What to do: Exactly the lines from the one containing "le vote moyen" to the last line of the records, inclusive, are to be transcribed; include no others.

Dataset content:
>>>

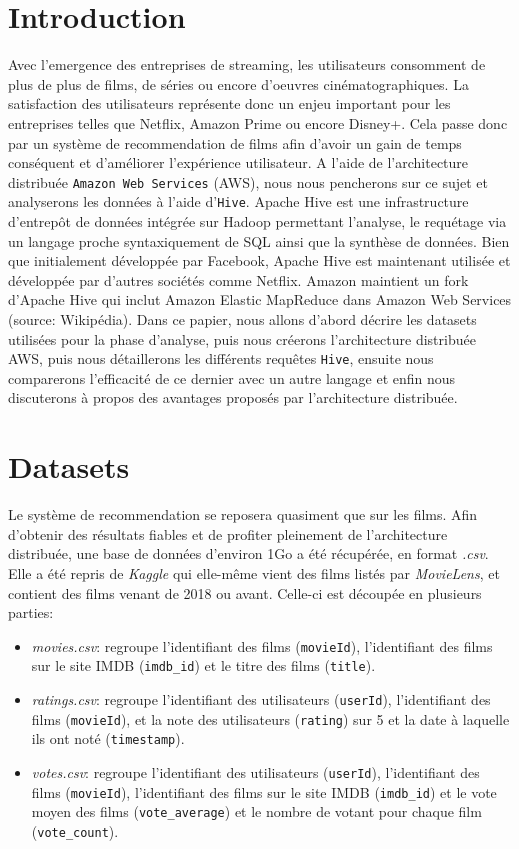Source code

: \documentclass[a4paper, 12pt, oneside]{book}
\begin{document}
\chapter[Introduction]{Introduction}
Avec l'emergence des entreprises de streaming, les utilisateurs consomment de plus de plus de films, de séries ou encore d'oeuvres cinématographiques. La satisfaction des utilisateurs représente donc un enjeu important pour les entreprises telles que Netflix, Amazon Prime ou encore Disney+. Cela passe donc par un système de recommendation de films afin d'avoir un gain de temps conséquent et d'améliorer l'expérience utilisateur.
\newline
A l'aide de l'architecture distribuée \texttt{Amazon Web Services} (AWS), nous nous pencherons sur ce sujet et analyserons les données à l'aide d'\texttt{Hive}. Apache Hive est une infrastructure d’entrepôt de données intégrée sur Hadoop permettant l'analyse, le requétage via un langage proche syntaxiquement de SQL ainsi que la synthèse de données. Bien que initialement développée par Facebook, Apache Hive est maintenant utilisée et développée par d'autres sociétés comme Netflix. Amazon maintient un fork d'Apache Hive qui inclut Amazon Elastic MapReduce dans Amazon Web Services (source: Wikipédia).
\newline
Dans ce papier, nous allons d'abord décrire les datasets utilisées pour la phase d'analyse, puis nous créerons l'architecture distribuée AWS, puis nous détaillerons les différents requêtes \texttt{Hive}, ensuite nous comparerons l'efficacité de ce dernier avec un autre langage et enfin nous discuterons à propos des avantages proposés par l'architecture distribuée.

\chapter[Datasets]{Datasets}
Le système de recommendation se reposera quasiment que sur les films. Afin d'obtenir des résultats fiables et de profiter pleinement de l'architecture distribuée, une base de données d'environ 1Go a été récupérée, en format \textit{.csv}. Elle a été repris de \textit{Kaggle} qui elle-même vient des films listés par \textit{MovieLens}, et contient des films venant de 2018 ou avant. Celle-ci est découpée en plusieurs parties:
\begin{itemize}
	\item \textit{movies.csv}: regroupe l'identifiant des films (\texttt{movieId}), l'identifiant des films sur le site IMDB (\texttt{imdb\_id}) et le titre des films (\texttt{title}).
	\item \textit{ratings.csv}: regroupe l'identifiant des utilisateurs (\texttt{userId}), l'identifiant des films (\texttt{movieId}), et la note des utilisateurs (\texttt{rating}) sur 5 et la date à laquelle ils ont noté (\texttt{timestamp}).
	\item \textit{votes.csv}: regroupe l'identifiant des utilisateurs (\texttt{userId}), l'identifiant des films (\texttt{movieId}), l'identifiant des films sur le site IMDB (\texttt{imdb\_id}) et le vote moyen des films (\texttt{vote\_average}) et le nombre de votant pour chaque film (\texttt{vote\_count}).
\end{itemize}
\end{document}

<<<

Output for this task:
	\item \textit{votes.csv}: regroupe l'identifiant des utilisateurs (\texttt{userId}), l'identifiant des films (\texttt{movieId}), l'identifiant des films sur le site IMDB (\texttt{imdb\_id}) et le vote moyen des films (\texttt{vote\_average}) et le nombre de votant pour chaque film (\texttt{vote\_count}).
\end{itemize}
\end{document}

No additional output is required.